Note how this adoption is only the first set of a series of new rules. Let me introduce you to: Daniel Tarullo, The Federal Reserve Governor in charge of regulation after the implementation of the Dodd-Frank law in 2010. (As a consequence of Dodd-Frank, the Fed got a permanent regulatory governor.) 

I had nothing else to do so I read his latest speeches which are surprisingly clear (considering that he's a policy guy).

Governor Daniel K. Tarullo At the Peterson Institute for International Economics, Washington, D.C.

May 3, 2013 Evaluating Progress in Regulatory Reforms to Promote Financial Stability

The speech considers the "additional charges" which are coming and today's Basel III was only item number one:

First, the basic prudential framework for banking organisations is being considerably strengthened, both internationally and domestically. Central to this effort are the Basel III changes to capital standards, which create a new requirement for a minimum common equity capital ratio.
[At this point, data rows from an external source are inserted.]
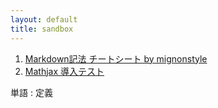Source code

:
 ```yaml
---
layout: default
title: sandbox
---
```


1. [Markdown記法 チートシート by mignonstyle](markdown-test)
2. [Mathjax 導入テスト](math-test)


単語
: 定義
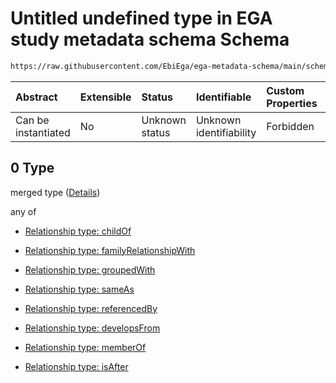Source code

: # Untitled undefined type in EGA study metadata schema Schema

```txt
https://raw.githubusercontent.com/EbiEga/ega-metadata-schema/main/schemas/EGA.study.json#/properties/studyRelationships/items/allOf/1/anyOf/2/allOf/0
```



| Abstract            | Extensible | Status         | Identifiable            | Custom Properties | Additional Properties | Access Restrictions | Defined In                                                                 |
| :------------------ | :--------- | :------------- | :---------------------- | :---------------- | :-------------------- | :------------------ | :------------------------------------------------------------------------- |
| Can be instantiated | No         | Unknown status | Unknown identifiability | Forbidden         | Allowed               | none                | [EGA.study.json\*](../../../schemas/EGA.study.json "open original schema") |

## 0 Type

merged type ([Details](ega-11-properties-study-relationships-items-allof-relationship-constraints-for-a-study-anyof-relationships-of-external-accessions-and-urls-optional-ones-allof-0.md))

any of

* [Relationship type: childOf](ega-4-defs-relationship-type-childof.md "check type definition")

* [Relationship type: familyRelationshipWith](ega-4-defs-relationship-type-familyrelationshipwith.md "check type definition")

* [Relationship type: groupedWith](ega-4-defs-relationship-type-groupedwith.md "check type definition")

* [Relationship type: sameAs](ega-4-defs-relationship-type-sameas.md "check type definition")

* [Relationship type: referencedBy](ega-4-defs-relationship-type-referencedby.md "check type definition")

* [Relationship type: developsFrom](ega-4-defs-relationship-type-developsfrom.md "check type definition")

* [Relationship type: memberOf](ega-4-defs-relationship-type-memberof.md "check type definition")

* [Relationship type: isAfter](ega-4-defs-relationship-type-isafter.md "check type definition")
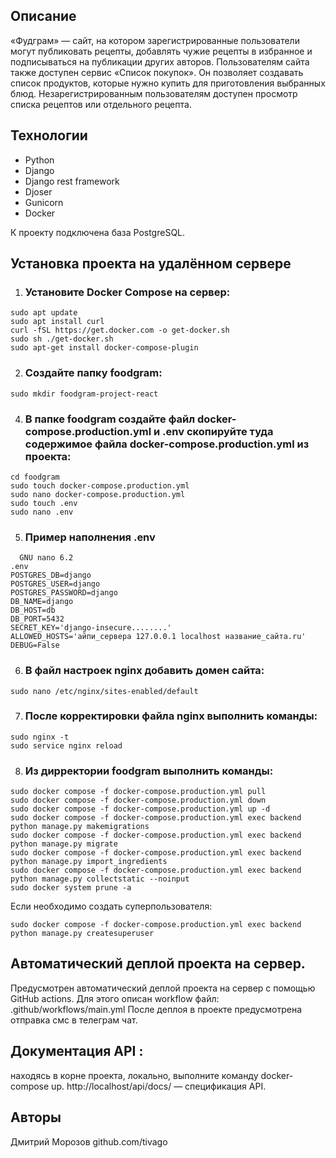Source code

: ## Описание
«Фудграм» — сайт, на котором зарегистрированные пользователи могут публиковать рецепты, добавлять чужие рецепты в избранное и 
подписываться на публикации других авторов. Пользователям сайта также доступен сервис «Список покупок». Он позволяет создавать 
список продуктов, которые нужно купить для приготовления выбранных блюд. Незарегистрированным пользователям доступен просмотр
списка рецептов или отдельного рецепта.


## Технологии
- Python
- Django
- Django rest framework
- Djoser 
- Gunicorn
- Docker

К проекту подключена база PostgreSQL.


## Установка проекта на удалённом сервере

1. ### Установите Docker Compose на сервер:
```
sudo apt update
sudo apt install curl
curl -fSL https://get.docker.com -o get-docker.sh
sudo sh ./get-docker.sh
sudo apt-get install docker-compose-plugin
```

2. ### Создайте папку foodgram:
```
sudo mkdir foodgram-project-react
```

4. ### В папке foodgram создайте файл docker-compose.production.yml и .env скопируйте туда содержимое файла docker-compose.production.yml из проекта:
```
cd foodgram
sudo touch docker-compose.production.yml 
sudo nano docker-compose.production.yml
sudo touch .env
sudo nano .env
```
5. ### Пример наполнения .env
```
  GNU nano 6.2                                                                                                                                            .env
POSTGRES_DB=django
POSTGRES_USER=django
POSTGRES_PASSWORD=django
DB_NAME=django
DB_HOST=db
DB_PORT=5432
SECRET_KEY='django-insecure........'
ALLOWED_HOSTS='айпи_сервера 127.0.0.1 localhost название_сайта.ru'
DEBUG=False
```

6. ### В файл настроек nginx добавить домен сайта:
```
sudo nano /etc/nginx/sites-enabled/default
```

7. ### После корректировки файла nginx выполнить команды:
```
sudo nginx -t
sudo service nginx reload
```

8. ### Из дирректории foodgram выполнить команды:
```
sudo docker compose -f docker-compose.production.yml pull
sudo docker compose -f docker-compose.production.yml down
sudo docker compose -f docker-compose.production.yml up -d
sudo docker compose -f docker-compose.production.yml exec backend python manage.py makemigrations
sudo docker compose -f docker-compose.production.yml exec backend python manage.py migrate
sudo docker compose -f docker-compose.production.yml exec backend python manage.py import_ingredients
sudo docker compose -f docker-compose.production.yml exec backend python manage.py collectstatic --noinput
sudo docker system prune -a
```

Если необходимо создать суперпользователя:
```
sudo docker compose -f docker-compose.production.yml exec backend python manage.py createsuperuser
```

## Автоматический деплой проекта на сервер.

Предусмотрен автоматический деплой проекта на сервер с помощью GitHub actions. Для этого описан workflow файл:
.github/workflows/main.yml
После деплоя в проекте предусмотрена отправка смс в телеграм чат.

## Документация API :
находясь в корне проекта, локально, выполните команду docker-compose up.
http://localhost/api/docs/ — спецификация API. 

## Авторы
Дмитрий Морозов
github.com/tivago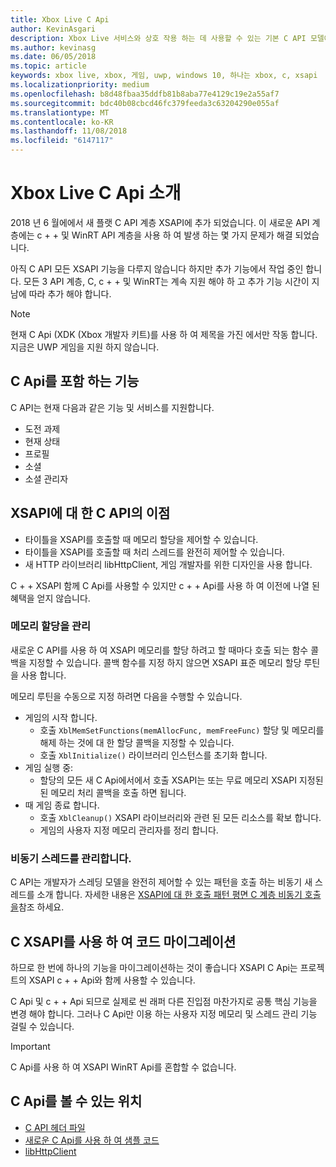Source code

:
 ```yaml
---
title: Xbox Live C Api
author: KevinAsgari
description: Xbox Live 서비스와 상호 작용 하는 데 사용할 수 있는 기본 C API 모델에 알아봅니다.
ms.author: kevinasg
ms.date: 06/05/2018
ms.topic: article
keywords: xbox live, xbox, 게임, uwp, windows 10, 하나는 xbox, c, xsapi
ms.localizationpriority: medium
ms.openlocfilehash: b8d48fbaa35ddfb81b8aba77e4129c19e2a55af7
ms.sourcegitcommit: bdc40b08cbcd46fc379feeda3c63204290e055af
ms.translationtype: MT
ms.contentlocale: ko-KR
ms.lasthandoff: 11/08/2018
ms.locfileid: "6147117"
---
```

# <a name="introduction-to-the-xbox-live-c-apis"></a>Xbox Live C Api 소개

2018 년 6 월에에서 새 플랫 C API 계층 XSAPI에 추가 되었습니다. 이 새로운 API 계층에는 c + + 및 WinRT API 계층을 사용 하 여 발생 하는 몇 가지 문제가 해결 되었습니다.

아직 C API 모든 XSAPI 기능을 다루지 않습니다 하지만 추가 기능에서 작업 중인 합니다. 모든 3 API 계층, C, c + + 및 WinRT는 계속 지원 해야 하 고 추가 기능 시간이 지남에 따라 추가 해야 합니다.

> [!NOTE]
> 현재 C Api (XDK (Xbox 개발자 키트)를 사용 하 여 제목을 가진 에서만 작동 합니다. 지금은 UWP 게임을 지원 하지 않습니다.

## <a name="features-covered-by-the-c-apis"></a>C Api를 포함 하는 기능

C API는 현재 다음과 같은 기능 및 서비스를 지원합니다.

- 도전 과제
- 현재 상태
- 프로필
- 소셜
- 소셜 관리자

## <a name="benefits-of-the-c-api-for-xsapi"></a>XSAPI에 대 한 C API의 이점

- 타이틀을 XSAPI를 호출할 때 메모리 할당을 제어할 수 있습니다.
- 타이틀을 XSAPI를 호출할 때 처리 스레드를 완전히 제어할 수 있습니다.
- 새 HTTP 라이브러리 libHttpClient, 게임 개발자를 위한 디자인을 사용 합니다.

C + + XSAPI 함께 C Api를 사용할 수 있지만 c + + Api를 사용 하 여 이전에 나열 된 혜택을 얻지 않습니다.

### <a name="managing-memory-allocations"></a>메모리 할당을 관리

새로운 C API를 사용 하 여 XSAPI 메모리를 할당 하려고 할 때마다 호출 되는 함수 콜백을 지정할 수 있습니다. 콜백 함수를 지정 하지 않으면 XSAPI 표준 메모리 할당 루틴을 사용 합니다.

메모리 루틴을 수동으로 지정 하려면 다음을 수행할 수 있습니다.

- 게임의 시작 합니다.
  - 호출 `XblMemSetFunctions(memAllocFunc, memFreeFunc)` 할당 및 메모리를 해제 하는 것에 대 한 할당 콜백을 지정할 수 있습니다.
  - 호출 `XblInitialize()` 라이브러리 인스턴스를 초기화 합니다.  
- 게임 실행 중:
  - 할당의 모든 새 C Api에서에서 호출 XSAPI는 또는 무료 메모리 XSAPI 지정된 된 메모리 처리 콜백을 호출 하면 됩니다.  
- 때 게임 종료 합니다.
  - 호출 `XblCleanup()` XSAPI 라이브러리와 관련 된 모든 리소스를 확보 합니다.
  - 게임의 사용자 지정 메모리 관리자를 정리 합니다.

### <a name="managing-asynchronous-threads"></a>비동기 스레드를 관리합니다.

C API는 개발자가 스레딩 모델을 완전히 제어할 수 있는 패턴을 호출 하는 비동기 새 스레드를 소개 합니다. 자세한 내용은 [XSAPI에 대 한 호출 패턴 평면 C 계층 비동기 호출을](flatc-async-patterns.md)참조 하세요.

## <a name="migrating-code-to-use-c-xsapi"></a>C XSAPI를 사용 하 여 코드 마이그레이션

하므로 한 번에 하나의 기능을 마이그레이션하는 것이 좋습니다 XSAPI C Api는 프로젝트의 XSAPI c + + Api와 함께 사용할 수 있습니다.

C Api 및 c + + Api 되므로 실제로 씬 래퍼 다른 진입점 마찬가지로 공통 핵심 기능을 변경 해야 합니다. 그러나 C Api만 이용 하는 사용자 지정 메모리 및 스레드 관리 기능 걸릴 수 있습니다.

> [!IMPORTANT]
> C Api를 사용 하 여 XSAPI WinRT Api를 혼합할 수 없습니다.

## <a name="where-to-view-the-c-apis"></a>C Api를 볼 수 있는 위치

- [C API 헤더 파일](https://github.com/Microsoft/xbox-live-api/tree/master/Include/xsapi-c)
- [새로운 C Api를 사용 하 여 샘플 코드](https://github.com/Microsoft/xbox-live-api/tree/master/InProgressSamples/Social/Xbox/C)
- [libHttpClient](https://github.com/Microsoft/libHttpClient)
This new standard requires substantial increases in both the quality and quantity of the loss-absorbing capital that allows a firm to remain a viable financial intermediary. Basel III also established for the first time an international minimum leverage ratio which, unlike the traditional US leverage requirement, takes account of off-balance-sheet items.


Second, a series of reforms have been targeted at the larger financial firms that are more likely to be of systemic importance. When fully implemented, these measures will have formed a distinct regulatory and supervisory structure on top of generally applicable prudential regulations and supervisory requirements. The governing principle for this new set of rules is that larger institutions should be subject to more exacting regulatory and supervisory requirements, which should become progressively stricter as the systemic importance of a firm increases.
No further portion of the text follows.